Hot flushes are due to estrogen withdrawal and characterized by the episodic activation of heat dissipation effectors. Recent studies (in humans and rats) have implicated neurokinin 3 (NK3 ) receptor signaling in the genesis of hot flushes. Although transgenic mice are increasingly used for biomedical research, there is limited information on how 17β-estradiol and NK3 receptor signaling alters thermoregulation in the mouse. In this study, a method was developed to measure tail skin temperature (TSKIN ) using a small data-logger attached to the surface of the tail, which, when combined with a telemetry probe for core temperature (TCORE ), allowed us to monitor thermoregulation in freely-moving mice over long durations.
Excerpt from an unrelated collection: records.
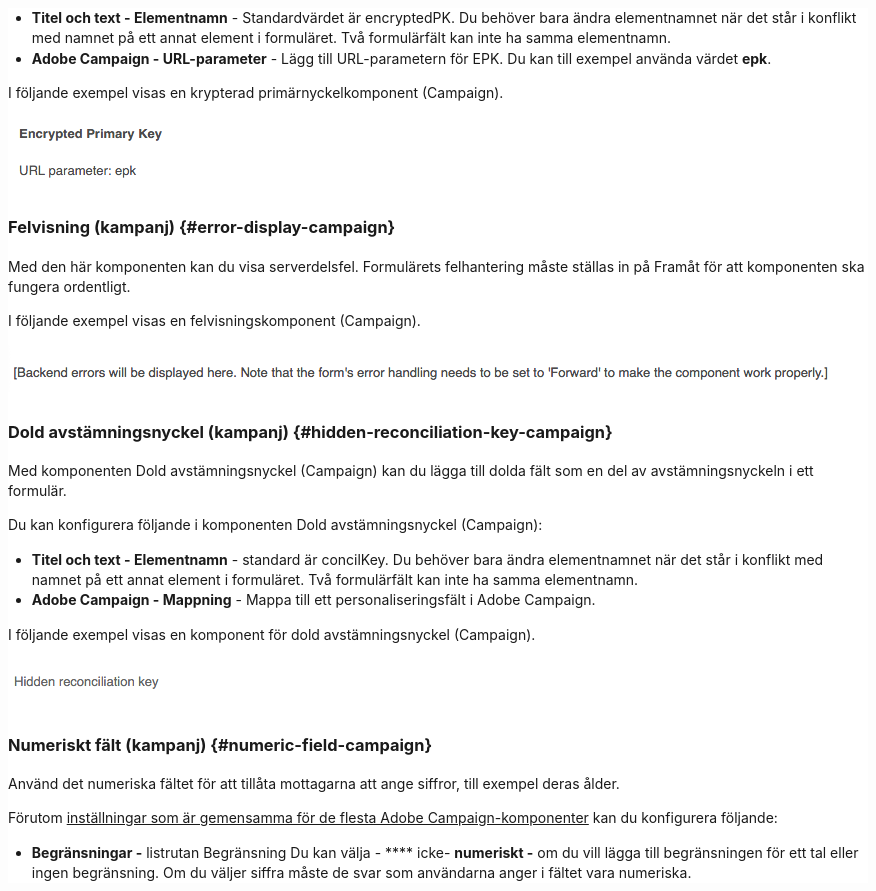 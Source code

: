 * **Titel och text - Elementnamn**  - Standardvärdet är encryptedPK. Du behöver bara ändra elementnamnet när det står i konflikt med namnet på ett annat element i formuläret. Två formulärfält kan inte ha samma elementnamn.
* **Adobe Campaign - URL-parameter**  - Lägg till URL-parametern för EPK. Du kan till exempel använda värdet **epk**.

I följande exempel visas en krypterad primärnyckelkomponent (Campaign).

![chlimage_1-93](assets/chlimage_1-93.png)

### Felvisning (kampanj) {#error-display-campaign}

Med den här komponenten kan du visa serverdelsfel. Formulärets felhantering måste ställas in på Framåt för att komponenten ska fungera ordentligt.

I följande exempel visas en felvisningskomponent (Campaign).

![chlimage_1-94](assets/chlimage_1-94.png)

### Dold avstämningsnyckel (kampanj) {#hidden-reconciliation-key-campaign}

Med komponenten Dold avstämningsnyckel (Campaign) kan du lägga till dolda fält som en del av avstämningsnyckeln i ett formulär.

Du kan konfigurera följande i komponenten Dold avstämningsnyckel (Campaign):

* **Titel och text - Elementnamn**  - standard är concilKey. Du behöver bara ändra elementnamnet när det står i konflikt med namnet på ett annat element i formuläret. Två formulärfält kan inte ha samma elementnamn.
* **Adobe Campaign - Mappning**  - Mappa till ett personaliseringsfält i Adobe Campaign.

I följande exempel visas en komponent för dold avstämningsnyckel (Campaign).

![chlimage_1-95](assets/chlimage_1-95.png)

### Numeriskt fält (kampanj) {#numeric-field-campaign}

Använd det numeriska fältet för att tillåta mottagarna att ange siffror, till exempel deras ålder.

Förutom [inställningar som är gemensamma för de flesta Adobe Campaign-komponenter](#settings-common-to-most-components) kan du konfigurera följande:

* **Begränsningar -** listrutan Begränsning Du kan välja -  **** icke- **numeriskt -** om du vill lägga till begränsningen för ett tal eller ingen begränsning. Om du väljer siffra måste de svar som användarna anger i fältet vara numeriska.
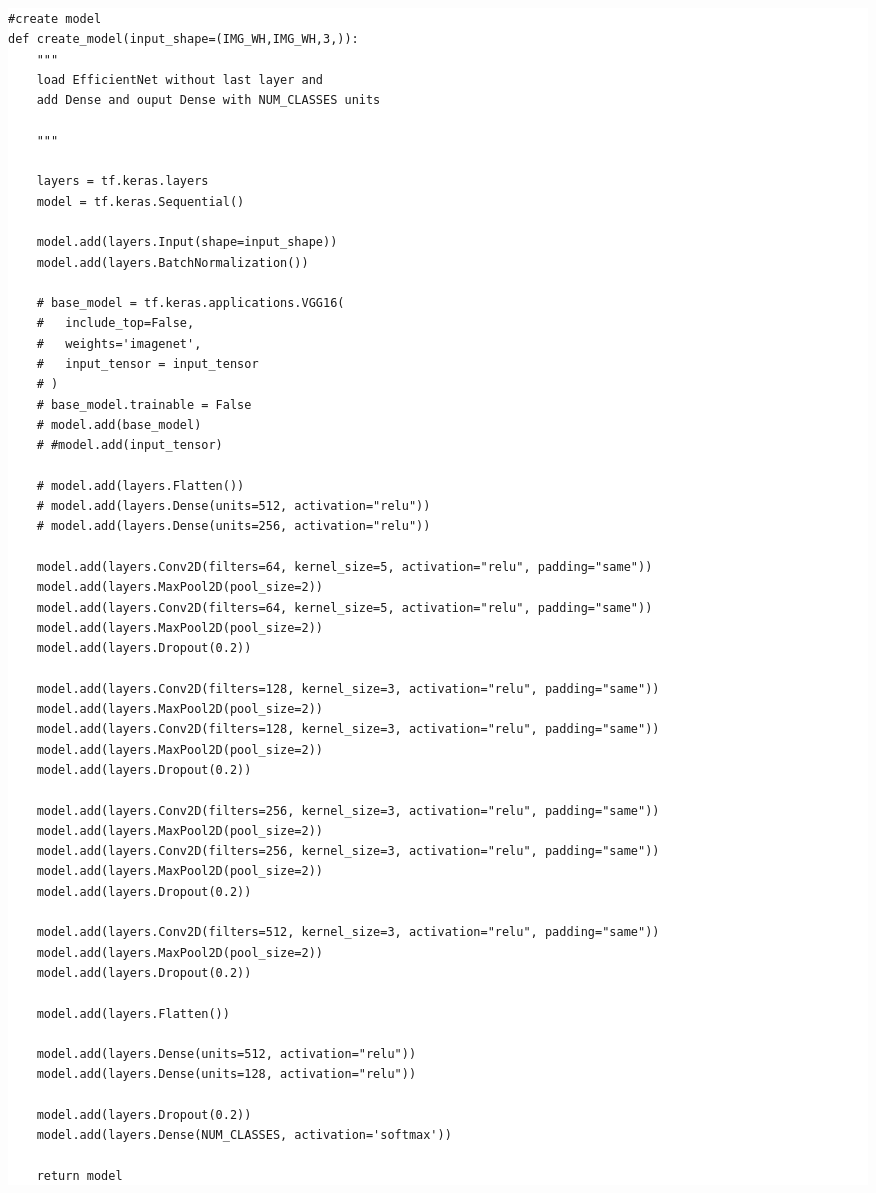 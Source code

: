 

```
#create model
def create_model(input_shape=(IMG_WH,IMG_WH,3,)):
	"""
	load EfficientNet without last layer and 
	add Dense and ouput Dense with NUM_CLASSES units

	"""

	layers = tf.keras.layers
	model = tf.keras.Sequential()

	model.add(layers.Input(shape=input_shape))
	model.add(layers.BatchNormalization())

	# base_model = tf.keras.applications.VGG16(
	# 	include_top=False,
	# 	weights='imagenet',
	# 	input_tensor = input_tensor
	# )
	# base_model.trainable = False
	# model.add(base_model)
	# #model.add(input_tensor)

	# model.add(layers.Flatten())
	# model.add(layers.Dense(units=512, activation="relu"))
	# model.add(layers.Dense(units=256, activation="relu"))

	model.add(layers.Conv2D(filters=64, kernel_size=5, activation="relu", padding="same"))
	model.add(layers.MaxPool2D(pool_size=2))
	model.add(layers.Conv2D(filters=64, kernel_size=5, activation="relu", padding="same"))
	model.add(layers.MaxPool2D(pool_size=2))
	model.add(layers.Dropout(0.2))

	model.add(layers.Conv2D(filters=128, kernel_size=3, activation="relu", padding="same"))
	model.add(layers.MaxPool2D(pool_size=2))
	model.add(layers.Conv2D(filters=128, kernel_size=3, activation="relu", padding="same"))
	model.add(layers.MaxPool2D(pool_size=2))
	model.add(layers.Dropout(0.2))

	model.add(layers.Conv2D(filters=256, kernel_size=3, activation="relu", padding="same"))
	model.add(layers.MaxPool2D(pool_size=2))
	model.add(layers.Conv2D(filters=256, kernel_size=3, activation="relu", padding="same"))
	model.add(layers.MaxPool2D(pool_size=2))
	model.add(layers.Dropout(0.2))

	model.add(layers.Conv2D(filters=512, kernel_size=3, activation="relu", padding="same"))
	model.add(layers.MaxPool2D(pool_size=2))
	model.add(layers.Dropout(0.2))

	model.add(layers.Flatten())

	model.add(layers.Dense(units=512, activation="relu"))
	model.add(layers.Dense(units=128, activation="relu"))
	
	model.add(layers.Dropout(0.2))
	model.add(layers.Dense(NUM_CLASSES, activation='softmax'))
		
	return model
```
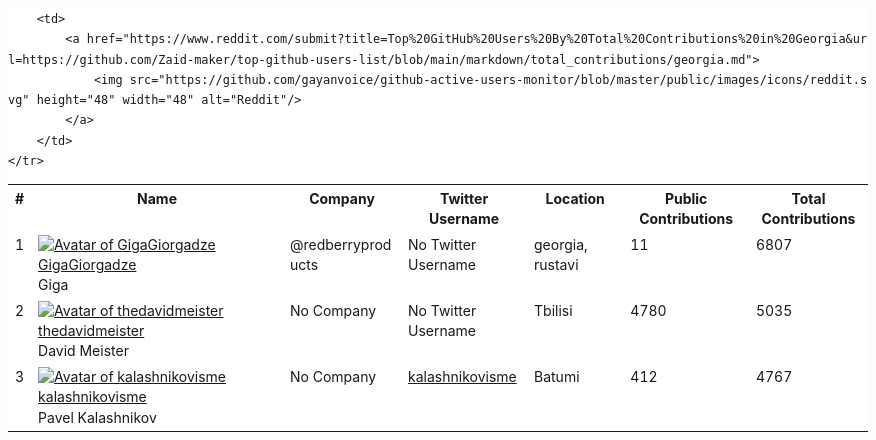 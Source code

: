 		<td>
			<a href="https://www.reddit.com/submit?title=Top%20GitHub%20Users%20By%20Total%20Contributions%20in%20Georgia&url=https://github.com/Zaid-maker/top-github-users-list/blob/main/markdown/total_contributions/georgia.md">
				<img src="https://github.com/gayanvoice/github-active-users-monitor/blob/master/public/images/icons/reddit.svg" height="48" width="48" alt="Reddit"/>
			</a>
		</td>
	</tr>
</table>

<table>
	<tr>
		<th>#</th>
		<th>Name</th>
		<th>Company</th>
		<th>Twitter Username</th>
		<th>Location</th>
		<th>Public Contributions</th>
		<th>Total Contributions</th>
	</tr>
	<tr>
		<td>1</td>
		<td>
			<a href="https://github.com/GigaGiorgadze">
				<img src="https://avatars.githubusercontent.com/u/75663118?s=72&u=e57fff8b86af4c53eeb6c4b2ec042c256379d488&v=4" width="24" alt="Avatar of GigaGiorgadze"> GigaGiorgadze
			</a><br/>
			Giga
		</td>
		<td>@redberryproducts  </td>
		<td>No Twitter Username</td>
		<td>georgia, rustavi</td>
		<td>11</td>
		<td>6807</td>
	</tr>
	<tr>
		<td>2</td>
		<td>
			<a href="https://github.com/thedavidmeister">
				<img src="https://avatars.githubusercontent.com/u/629710?s=72&u=d2cb677053c1ea3b7d26ee579647077c6f681fc0&v=4" width="24" alt="Avatar of thedavidmeister"> thedavidmeister
			</a><br/>
			David Meister
		</td>
		<td>No Company</td>
		<td>No Twitter Username</td>
		<td>Tbilisi</td>
		<td>4780</td>
		<td>5035</td>
	</tr>
	<tr>
		<td>3</td>
		<td>
			<a href="https://github.com/kalashnikovisme">
				<img src="https://avatars.githubusercontent.com/u/2001025?s=72&u=01eb202228c8c0c3e992531bf8e3531b6e3f0384&v=4" width="24" alt="Avatar of kalashnikovisme"> kalashnikovisme
			</a><br/>
			Pavel Kalashnikov
		</td>
		<td>No Company</td>
		<td><a href="https://twitter.com/kalashnikovisme">kalashnikovisme</a></td>
		<td>Batumi</td>
		<td>412</td>
		<td>4767</td>
	</tr> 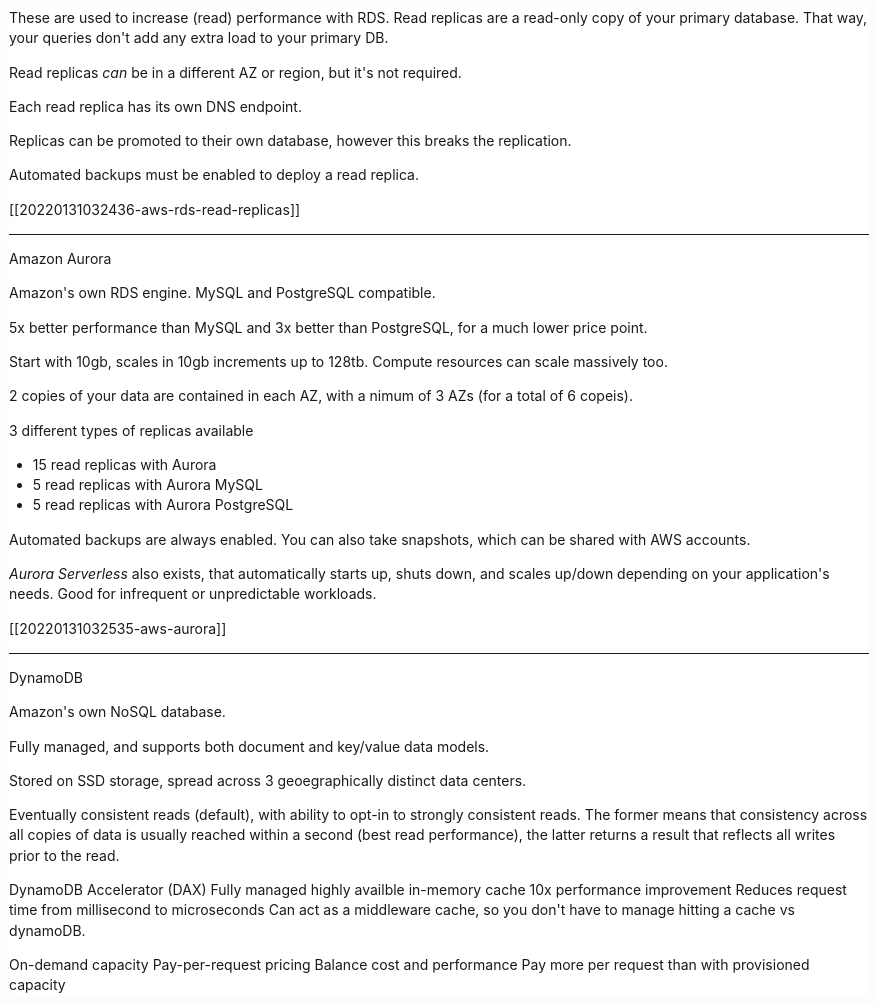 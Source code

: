 These are used to increase (read) performance with RDS. Read replicas are a read-only copy of your primary database. That way, your queries don't add any extra load to your primary DB.

Read replicas *can* be in a different AZ or region, but it's not required.

Each read replica has its own DNS endpoint.

Replicas can be promoted to their own database, however this breaks the replication.

Automated backups must be enabled to deploy a read replica.

[[20220131032436-aws-rds-read-replicas]]

---

Amazon Aurora

Amazon's own RDS engine. MySQL and PostgreSQL compatible.

5x better performance than MySQL and 3x better than PostgreSQL, for a much lower price point.

Start with 10gb, scales in 10gb increments up to 128tb. Compute resources can scale massively too.

2 copies of your data are contained in each AZ, with a nimum of 3 AZs (for a total of 6 copeis).

3 different types of replicas available
- 15 read replicas with Aurora
- 5 read replicas with Aurora MySQL
- 5 read replicas with Aurora PostgreSQL

Automated backups are always enabled.
You can also take snapshots, which can be shared with AWS accounts.

*Aurora Serverless* also exists, that automatically starts up, shuts down, and scales up/down depending on your application's needs. Good for infrequent or unpredictable workloads.

[[20220131032535-aws-aurora]]

---

DynamoDB

Amazon's own NoSQL database.

Fully managed, and supports both document and key/value data models.

Stored on SSD storage, spread across 3 geoegraphically distinct data centers.

Eventually consistent reads (default), with ability to opt-in to strongly consistent reads. The former means that consistency across all copies of data is usually reached within a second (best read performance), the latter returns a result that reflects all writes prior to the read.

DynamoDB Accelerator (DAX)
	Fully managed highly availble in-memory cache
	10x performance improvement
	Reduces request time from millisecond to microseconds
	Can act as a middleware cache, so you don't have to manage hitting a cache vs dynamoDB.
	
On-demand capacity
	Pay-per-request pricing
	Balance cost and performance
	Pay more per request than with provisioned capacity
	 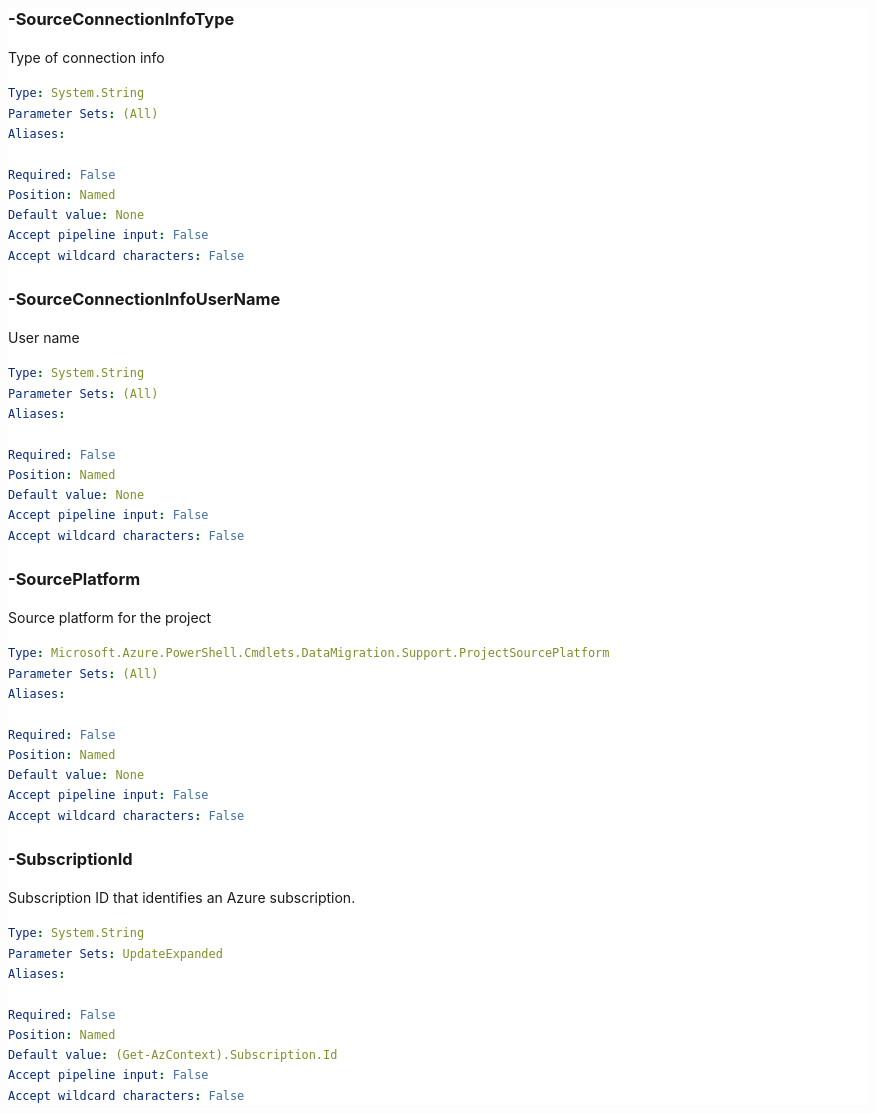 ### -SourceConnectionInfoType
Type of connection info

```yaml
Type: System.String
Parameter Sets: (All)
Aliases:

Required: False
Position: Named
Default value: None
Accept pipeline input: False
Accept wildcard characters: False
```

### -SourceConnectionInfoUserName
User name

```yaml
Type: System.String
Parameter Sets: (All)
Aliases:

Required: False
Position: Named
Default value: None
Accept pipeline input: False
Accept wildcard characters: False
```

### -SourcePlatform
Source platform for the project

```yaml
Type: Microsoft.Azure.PowerShell.Cmdlets.DataMigration.Support.ProjectSourcePlatform
Parameter Sets: (All)
Aliases:

Required: False
Position: Named
Default value: None
Accept pipeline input: False
Accept wildcard characters: False
```

### -SubscriptionId
Subscription ID that identifies an Azure subscription.

```yaml
Type: System.String
Parameter Sets: UpdateExpanded
Aliases:

Required: False
Position: Named
Default value: (Get-AzContext).Subscription.Id
Accept pipeline input: False
Accept wildcard characters: False
```
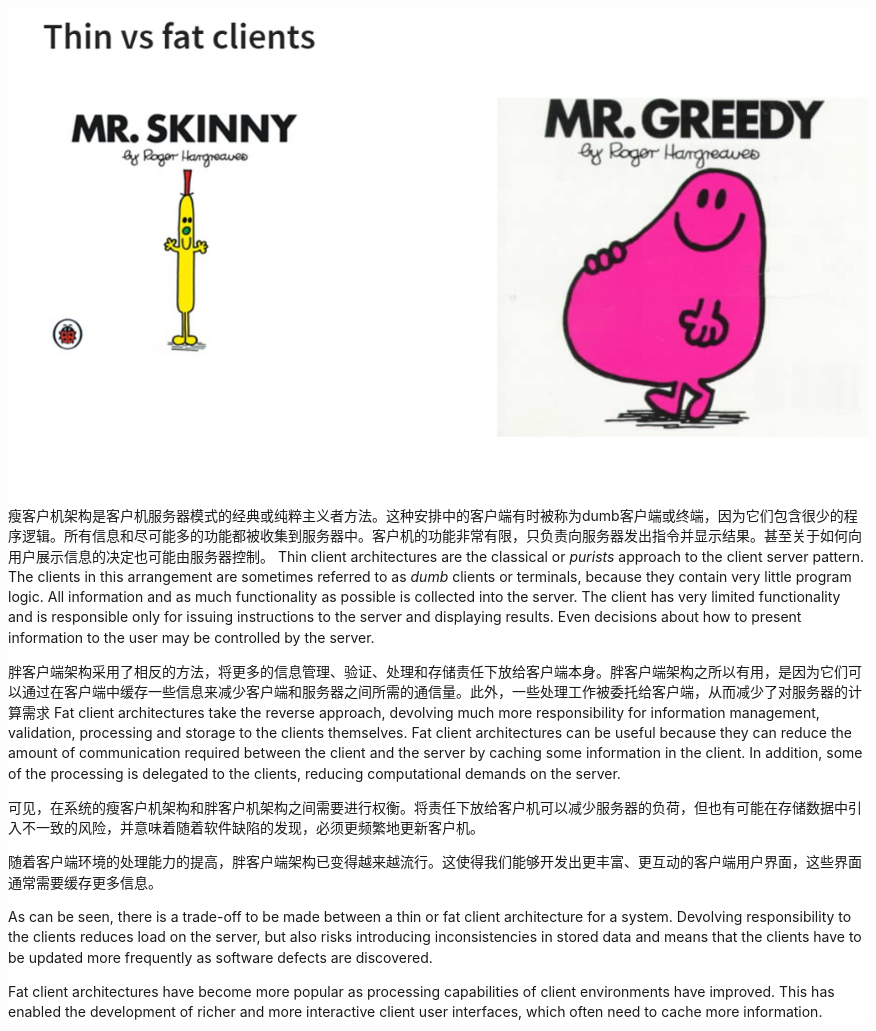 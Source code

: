 ![](/static/2021-02-09-23-11-46.png)

瘦客户机架构是客户机服务器模式的经典或纯粹主义者方法。这种安排中的客户端有时被称为dumb客户端或终端，因为它们包含很少的程序逻辑。所有信息和尽可能多的功能都被收集到服务器中。客户机的功能非常有限，只负责向服务器发出指令并显示结果。甚至关于如何向用户展示信息的决定也可能由服务器控制。 Thin client architectures</em> are the classical or <em>purists</em> approach to the client server pattern. The clients in this arrangement are sometimes referred to as <em>dumb</em> clients or terminals, because they contain very little program logic. All information and as much functionality as possible is collected into the server. The client has very limited functionality and is responsible only for issuing instructions to the server and displaying results. Even decisions about how to present information to the user may be controlled by the server.

胖客户端架构采用了相反的方法，将更多的信息管理、验证、处理和存储责任下放给客户端本身。胖客户端架构之所以有用，是因为它们可以通过在客户端中缓存一些信息来减少客户端和服务器之间所需的通信量。此外，一些处理工作被委托给客户端，从而减少了对服务器的计算需求 Fat client architectures</em> take the reverse approach, devolving much more responsibility for information management, validation, processing and storage to the clients themselves. Fat client architectures can be useful because they can reduce the amount of communication required between the client and the server by caching some information in the client. In addition, some of the processing is delegated to the clients, reducing computational demands on the server.

<p>可见，在系统的瘦客户机架构和胖客户机架构之间需要进行权衡。将责任下放给客户机可以减少服务器的负荷，但也有可能在存储数据中引入不一致的风险，并意味着随着软件缺陷的发现，必须更频繁地更新客户机。
<p>随着客户端环境的处理能力的提高，胖客户端架构已变得越来越流行。这使得我们能够开发出更丰富、更互动的客户端用户界面，这些界面通常需要缓存更多信息。

<p>As can be seen, there is a trade-off to be made between a thin or fat client architecture for a system. Devolving responsibility to the clients reduces load on the server, but also risks introducing inconsistencies in stored data and means that the clients have to be updated more frequently as software defects are discovered.</p>
<p>Fat client architectures have become more popular as processing capabilities of client environments have improved. This has enabled the development of richer and more interactive client user interfaces, which often need to cache more information.</p>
We report that estradiol treatment of ovariectomized mice reduced TCORE during the light phase (but not the dark phase) while having no effect on TSKIN or activity. Estradiol also lowered TCORE in mice exposed to ambient temperatures ranging from 20 to 36°C. Unlike previous studies in the rat, estradiol treatment of ovariectomized mice did not reduce TSKIN during the dark phase. Subcutaneous injections of an NK3 receptor agonist (senktide) in ovariectomized mice caused an acute increase in TSKIN and a reduction in TCORE , consistent with the activation of heat dissipation effectors. These changes were reduced by estradiol, suggesting that estradiol lowers the sensitivity of central thermoregulatory pathways to NK3 receptor activation. Overall, we show that estradiol treatment of ovariectomized mice decreases TCORE during the light phase, reduces the thermoregulatory effects of senktide and modulates thermoregulation differently than previously described in the rat.